Directors' Responsibility for the Disclosure Statement
The Directors are responsible for the preparation of the NZ Branch and ANZ New Zealand Disclosure Statement, including financial statements prepared in accordance with Clause 25 of the Order and generally accepted accounting practice in New Zealand, and that give a true and fair view of the matters to which they relate. The Directors are also responsible for such internal controls as they determine are necessary to enable the preparation of the NZ Branch and ANZ New Zealand financial statements that are free from material misstatement whether due to fraud or error.

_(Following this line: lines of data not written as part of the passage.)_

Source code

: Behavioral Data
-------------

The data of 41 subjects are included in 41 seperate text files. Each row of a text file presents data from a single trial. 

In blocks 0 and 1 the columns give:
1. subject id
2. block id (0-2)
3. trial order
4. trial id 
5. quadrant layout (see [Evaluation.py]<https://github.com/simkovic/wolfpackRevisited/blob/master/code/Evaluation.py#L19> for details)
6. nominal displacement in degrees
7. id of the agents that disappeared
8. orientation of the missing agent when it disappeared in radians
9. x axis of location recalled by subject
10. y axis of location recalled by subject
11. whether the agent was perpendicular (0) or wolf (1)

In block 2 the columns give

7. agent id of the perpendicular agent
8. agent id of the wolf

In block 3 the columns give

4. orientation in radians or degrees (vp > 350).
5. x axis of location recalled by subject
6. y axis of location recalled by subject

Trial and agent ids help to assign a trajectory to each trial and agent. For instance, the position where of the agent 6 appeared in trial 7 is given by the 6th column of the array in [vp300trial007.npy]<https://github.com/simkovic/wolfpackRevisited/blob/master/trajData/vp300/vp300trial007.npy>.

The Directors are responsible for the preparation and fair presentation of supplementary information, in accordance with Schedules 2, 4, 7, 10, 11 and 13 of the Order.
Auditor’s Responsibility
Our responsibility is to express an opinion on the Disclosure Statement, including the financial statements prepared in accordance with Clause 25 of the Order and the supplementary information disclosed in accordance with Schedules 4, 7, 10, 11 and 13 of the Order. We conducted our audit in accordance with International Standards on Auditing (New Zealand). Those standards require that we comply with ethical requirements and plan and perform the audit to obtain reasonable assurance about whether the NZ Branch and ANZ New Zealand financial statements are free from material misstatement.

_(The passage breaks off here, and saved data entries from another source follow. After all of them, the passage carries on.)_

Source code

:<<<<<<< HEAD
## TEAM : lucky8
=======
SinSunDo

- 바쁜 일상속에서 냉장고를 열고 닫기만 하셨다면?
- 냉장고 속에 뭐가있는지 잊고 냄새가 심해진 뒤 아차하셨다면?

An audit involves performing procedures to obtain audit evidence about the amounts and disclosures in the NZ Branch and ANZ New Zealand financial statements. The procedures selected depend on the auditor’s judgement, including the assessment of the risks of material misstatement of the financial statements, whether due to fraud or error. In making those risk assessments, the auditor considers internal controls relevant to the NZ Branch and ANZ New Zealand’s preparation of the financial statements that gives a true and fair view of the matters to which they relate in order to design audit procedures that are appropriate in the circumstances, but not for the purpose of expressing an opinion on the effectiveness of the NZ Branch and ANZ New Zealand’s internal controls. An audit also includes evaluating the appropriateness of accounting policies used and the reasonableness of accounting estimates, as well as evaluating the presentation of the financial statements.

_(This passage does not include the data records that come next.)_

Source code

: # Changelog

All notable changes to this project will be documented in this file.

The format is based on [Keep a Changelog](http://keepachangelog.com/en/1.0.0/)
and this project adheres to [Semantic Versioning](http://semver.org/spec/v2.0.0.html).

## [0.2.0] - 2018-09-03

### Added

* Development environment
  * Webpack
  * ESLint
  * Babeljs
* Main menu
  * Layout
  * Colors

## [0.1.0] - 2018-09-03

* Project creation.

We believe that the audit evidence we have obtained is sufficient and appropriate to provide a basis for our audit opinion.
Our firm has provided other services to the NZ Branch and ANZ New Zealand in relation to audit related services. Partners and employees of our firm may also deal with the NZ Branch and ANZ New Zealand on within the ordinary course of the business of the NZ Branch and ANZ New Zealand. There are, however, certain restrictions on dealings which the partners and employees of our firm can have with the NZ Branch and ANZ New Zealand. These matters have not impaired our independence as auditors of the NZ Branch and ANZ New Zealand. The firm has no other relationship with, or interest in, the NZ Branch or ANZ New Zealand.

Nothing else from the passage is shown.